# Pots on StomBoxParts



## pcb rookie (Feb 20, 2021)

Anyone tried the pots on StomBoxParts? How to they compare to Alpha pots? 









						16mm Potentiometer - Short PCB Leg
					

Top Quality Parts for Guitar Effects Pedals and DIY Music Devices. Knobs, Pots, Switches, Kits, LEDs, Enclosures, Jacks, Wire, Resistors, Capacitors, Semiconductors




					stompboxparts.com
				




Thank you in advance for sharing your experience!


----------



## tcpoint (Feb 20, 2021)

Never had a problem with them.


----------



## peccary (Feb 20, 2021)

I haven't ordered from Stomp Box Parts personally, however, they have an awesome reputation and I wouldn't hesitate to order from them with confidence. I likely will one of these days, I'm just lazy and haven't created an account there.


----------



## Barry (Feb 20, 2021)

I like them


----------



## dlazzarini (Feb 20, 2021)

pcb rookie said:


> Anyone tried the pots on StomBoxParts? How to they compare to Alpha pots?
> 
> 
> 
> ...


Everything I’ve received from them has been top notch. They’re getting closer and closer to being my one stop shop


----------



## Untro (Feb 21, 2021)

Didnt know about this site, they have just the parts i was looking for for a few projects! Affordable too, thanks for the rec 👍


----------



## Dan0h (Feb 21, 2021)

Stompboxparts is awesome, You know that’s Cusack right? The really smart pedal guru who runs Cusack Music and Mojo hand pedals. You can trust anything he sells.


----------



## pcb rookie (Feb 21, 2021)

Thank you all for commenting! I will go ahead and order the cussak pots from StumpBoxPart.


----------



## StompBoxParts (Feb 21, 2021)

Hey! 16mm pots at the moment are still a mix of a few brands. Alphas, Mammoth, and our Cusack pots which we will be switching to entirely once we deplete the rest of the other stock (ran out of Vimex recently). Alphas and Mammoths are virtually the same except the Mammoth ones don't have that front tab. Our Cusack ones would be most comparable to Vimex in that the wafer is fiberglass and also don't have front tabs. We use them in our production builds (for a lot of other brands we build for and sell to via SBP). Values where the Cusack pots are the option will change the picture to a big bold picture of one of them.

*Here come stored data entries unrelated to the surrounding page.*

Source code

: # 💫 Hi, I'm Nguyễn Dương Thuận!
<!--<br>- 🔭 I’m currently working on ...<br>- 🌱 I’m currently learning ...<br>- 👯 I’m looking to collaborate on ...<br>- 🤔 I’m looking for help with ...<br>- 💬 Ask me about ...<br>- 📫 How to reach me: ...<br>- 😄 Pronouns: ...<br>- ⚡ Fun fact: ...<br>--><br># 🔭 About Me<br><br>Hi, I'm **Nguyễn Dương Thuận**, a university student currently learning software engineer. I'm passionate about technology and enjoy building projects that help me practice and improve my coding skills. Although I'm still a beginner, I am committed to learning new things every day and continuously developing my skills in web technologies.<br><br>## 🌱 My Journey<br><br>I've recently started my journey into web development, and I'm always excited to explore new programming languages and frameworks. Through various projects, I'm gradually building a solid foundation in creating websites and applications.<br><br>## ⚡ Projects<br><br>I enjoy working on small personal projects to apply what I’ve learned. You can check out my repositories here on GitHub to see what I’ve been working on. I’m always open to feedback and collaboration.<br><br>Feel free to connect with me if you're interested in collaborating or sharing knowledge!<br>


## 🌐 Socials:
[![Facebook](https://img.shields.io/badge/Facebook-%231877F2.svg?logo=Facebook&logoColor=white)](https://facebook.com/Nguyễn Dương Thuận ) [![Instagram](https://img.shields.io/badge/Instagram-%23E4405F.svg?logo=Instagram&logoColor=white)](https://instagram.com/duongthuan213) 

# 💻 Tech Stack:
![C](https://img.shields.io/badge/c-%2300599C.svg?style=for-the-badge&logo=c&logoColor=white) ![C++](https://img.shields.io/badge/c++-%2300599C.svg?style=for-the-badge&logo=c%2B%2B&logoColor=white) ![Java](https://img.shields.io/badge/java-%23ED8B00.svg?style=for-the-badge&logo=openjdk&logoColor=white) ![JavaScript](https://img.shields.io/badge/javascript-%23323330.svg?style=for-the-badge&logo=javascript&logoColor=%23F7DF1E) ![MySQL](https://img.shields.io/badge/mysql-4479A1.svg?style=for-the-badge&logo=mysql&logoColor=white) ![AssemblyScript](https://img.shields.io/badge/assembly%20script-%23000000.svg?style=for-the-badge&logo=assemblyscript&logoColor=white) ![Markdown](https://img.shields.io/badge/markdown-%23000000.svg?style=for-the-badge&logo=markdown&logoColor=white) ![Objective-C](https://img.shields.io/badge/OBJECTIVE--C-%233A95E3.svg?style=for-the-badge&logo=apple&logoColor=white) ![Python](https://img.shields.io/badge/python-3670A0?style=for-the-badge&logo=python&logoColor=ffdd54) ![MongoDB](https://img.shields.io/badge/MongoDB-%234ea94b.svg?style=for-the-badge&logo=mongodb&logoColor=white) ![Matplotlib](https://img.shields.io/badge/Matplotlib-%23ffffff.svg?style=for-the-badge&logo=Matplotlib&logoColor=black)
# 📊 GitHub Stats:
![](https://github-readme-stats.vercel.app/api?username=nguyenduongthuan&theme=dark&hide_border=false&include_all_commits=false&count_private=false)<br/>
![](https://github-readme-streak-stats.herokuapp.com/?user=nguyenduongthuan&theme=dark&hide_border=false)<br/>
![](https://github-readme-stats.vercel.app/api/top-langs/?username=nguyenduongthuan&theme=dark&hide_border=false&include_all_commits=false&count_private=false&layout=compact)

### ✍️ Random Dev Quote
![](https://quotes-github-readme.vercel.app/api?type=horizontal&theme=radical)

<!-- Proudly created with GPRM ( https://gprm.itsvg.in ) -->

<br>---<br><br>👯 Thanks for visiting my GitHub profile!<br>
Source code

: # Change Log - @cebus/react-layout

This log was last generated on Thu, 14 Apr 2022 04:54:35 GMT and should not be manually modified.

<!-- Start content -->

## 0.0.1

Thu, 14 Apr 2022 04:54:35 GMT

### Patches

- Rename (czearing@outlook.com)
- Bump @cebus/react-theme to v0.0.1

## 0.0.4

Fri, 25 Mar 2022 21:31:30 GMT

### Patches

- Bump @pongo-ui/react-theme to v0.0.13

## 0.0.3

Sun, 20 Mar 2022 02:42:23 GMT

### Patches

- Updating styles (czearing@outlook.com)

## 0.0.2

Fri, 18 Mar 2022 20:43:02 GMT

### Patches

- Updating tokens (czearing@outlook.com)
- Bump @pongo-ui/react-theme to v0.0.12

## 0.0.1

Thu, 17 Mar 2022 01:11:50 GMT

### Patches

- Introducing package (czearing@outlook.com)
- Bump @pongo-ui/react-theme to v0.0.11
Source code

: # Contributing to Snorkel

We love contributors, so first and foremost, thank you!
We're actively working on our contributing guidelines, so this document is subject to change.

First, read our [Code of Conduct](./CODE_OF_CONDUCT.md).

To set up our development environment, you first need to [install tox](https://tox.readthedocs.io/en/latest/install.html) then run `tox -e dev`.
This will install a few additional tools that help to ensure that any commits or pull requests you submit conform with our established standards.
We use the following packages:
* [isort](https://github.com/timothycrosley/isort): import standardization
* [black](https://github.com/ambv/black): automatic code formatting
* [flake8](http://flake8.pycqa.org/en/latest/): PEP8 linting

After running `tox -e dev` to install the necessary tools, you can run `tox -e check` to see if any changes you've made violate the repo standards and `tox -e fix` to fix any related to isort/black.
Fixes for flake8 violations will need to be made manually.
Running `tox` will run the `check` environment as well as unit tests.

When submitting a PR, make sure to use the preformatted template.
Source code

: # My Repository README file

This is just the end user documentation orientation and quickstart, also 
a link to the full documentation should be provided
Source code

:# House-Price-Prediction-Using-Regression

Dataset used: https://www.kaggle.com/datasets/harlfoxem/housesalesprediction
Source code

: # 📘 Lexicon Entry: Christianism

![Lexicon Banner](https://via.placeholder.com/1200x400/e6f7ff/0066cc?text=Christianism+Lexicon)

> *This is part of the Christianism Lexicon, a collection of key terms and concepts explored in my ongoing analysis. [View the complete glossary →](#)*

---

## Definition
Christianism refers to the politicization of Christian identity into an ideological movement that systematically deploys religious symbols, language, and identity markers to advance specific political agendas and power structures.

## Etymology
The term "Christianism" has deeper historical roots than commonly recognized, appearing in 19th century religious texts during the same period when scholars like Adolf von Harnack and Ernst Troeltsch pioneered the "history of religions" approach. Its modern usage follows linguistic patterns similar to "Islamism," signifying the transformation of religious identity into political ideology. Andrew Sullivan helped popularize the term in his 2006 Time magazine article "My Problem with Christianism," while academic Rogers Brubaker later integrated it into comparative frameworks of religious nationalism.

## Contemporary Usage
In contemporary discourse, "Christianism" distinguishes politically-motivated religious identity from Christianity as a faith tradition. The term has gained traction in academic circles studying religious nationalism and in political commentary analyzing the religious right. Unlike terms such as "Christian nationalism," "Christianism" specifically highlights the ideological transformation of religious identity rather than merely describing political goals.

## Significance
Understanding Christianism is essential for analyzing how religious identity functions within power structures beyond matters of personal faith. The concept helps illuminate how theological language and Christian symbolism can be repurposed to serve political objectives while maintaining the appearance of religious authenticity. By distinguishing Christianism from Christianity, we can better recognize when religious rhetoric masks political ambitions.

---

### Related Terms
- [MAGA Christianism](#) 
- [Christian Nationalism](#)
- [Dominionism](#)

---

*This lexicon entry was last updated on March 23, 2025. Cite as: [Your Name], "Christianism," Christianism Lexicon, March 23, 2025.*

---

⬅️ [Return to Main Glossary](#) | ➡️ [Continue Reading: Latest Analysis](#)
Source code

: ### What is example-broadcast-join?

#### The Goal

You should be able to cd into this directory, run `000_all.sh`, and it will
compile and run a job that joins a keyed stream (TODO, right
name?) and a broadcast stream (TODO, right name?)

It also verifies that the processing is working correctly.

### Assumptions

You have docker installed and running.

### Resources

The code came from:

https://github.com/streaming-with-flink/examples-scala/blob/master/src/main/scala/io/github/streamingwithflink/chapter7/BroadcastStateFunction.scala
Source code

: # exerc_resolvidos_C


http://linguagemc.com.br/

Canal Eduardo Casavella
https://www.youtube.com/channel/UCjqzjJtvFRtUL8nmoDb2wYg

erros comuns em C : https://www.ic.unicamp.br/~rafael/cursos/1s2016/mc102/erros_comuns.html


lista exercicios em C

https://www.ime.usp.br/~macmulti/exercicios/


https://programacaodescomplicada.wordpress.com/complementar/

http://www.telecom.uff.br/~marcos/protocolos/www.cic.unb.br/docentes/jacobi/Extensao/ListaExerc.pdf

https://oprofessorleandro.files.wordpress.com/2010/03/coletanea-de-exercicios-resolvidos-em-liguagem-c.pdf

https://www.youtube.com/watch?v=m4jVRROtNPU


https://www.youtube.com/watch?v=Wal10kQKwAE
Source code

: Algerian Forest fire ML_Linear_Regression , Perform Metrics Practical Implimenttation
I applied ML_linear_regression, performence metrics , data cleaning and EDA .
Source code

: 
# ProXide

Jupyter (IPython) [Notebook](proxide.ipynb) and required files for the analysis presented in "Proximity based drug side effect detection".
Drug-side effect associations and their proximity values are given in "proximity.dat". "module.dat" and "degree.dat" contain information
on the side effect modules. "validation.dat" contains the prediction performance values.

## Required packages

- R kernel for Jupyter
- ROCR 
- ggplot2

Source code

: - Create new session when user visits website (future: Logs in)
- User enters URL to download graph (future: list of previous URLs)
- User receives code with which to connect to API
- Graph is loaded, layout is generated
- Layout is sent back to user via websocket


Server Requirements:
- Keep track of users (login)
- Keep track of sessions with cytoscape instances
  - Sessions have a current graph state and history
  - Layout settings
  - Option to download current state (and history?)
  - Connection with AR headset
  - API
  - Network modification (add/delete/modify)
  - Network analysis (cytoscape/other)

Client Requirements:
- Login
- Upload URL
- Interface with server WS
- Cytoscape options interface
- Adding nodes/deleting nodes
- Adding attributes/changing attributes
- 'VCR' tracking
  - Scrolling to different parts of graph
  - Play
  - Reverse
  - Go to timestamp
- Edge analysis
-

Pots with orange wafer are actually quite fragile. If you got a pot to spare, put a little bit of upwards/downwards force on it and it will crack. _Usually_ not much of an issue, but I occasionally find broken pots in the bin, but more often we'll get repairs from someone who stepped on the knobs with too much force and there will be stress cracks in that orange wafer which is what the carbon traces are running along. You simply cannot break the green/grey fiberglass with any reasonable means of excessive force, we've never had an issue with those.

/spam


----------



## Barry (Feb 21, 2021)

Dan0h said:


> Stompboxparts is awesome, You know that’s Cusack right? The really smart pedal guru who runs Cusack Music and Mojo hand pedals. You can trust anything he sells.


Didn't know he was with Mojo Hand, love my Iron Bell


----------



## Kroars (May 16, 2021)

pcb rookie said:


> Anyone tried the pots on StomBoxParts? How to they compare to Alpha pots?
> 
> 
> 
> ...


StompBox Parts is absolutely awesome! I’ve had nothing but great experiences with their products, shipping and customer service.


----------



## Feral Feline (May 17, 2021)

$₶৲₽₱৲₦௹  ৲$  ₳  ฿৲₸   ₽₹৲₵€¥


----------



## Gordo (May 17, 2021)

Highly recommended and turnaround is stupid fast.


----------



## AubreySound (May 19, 2021)

I'm actually waiting on my shipment of pots and other goodies from SBP. I love the ease of use of the drop down menu to order various values of the same types of pots


----------



## Texasbluezman (May 19, 2021)

One of the best places in the USA to order. Some parts are cheaper than Tayda, and I'm sure better quality! A very good selection indeed.


----------



## fig (May 19, 2021)

Value, Quality, and reliability!.....okay maybe a cliche...but *absolutely true*


----------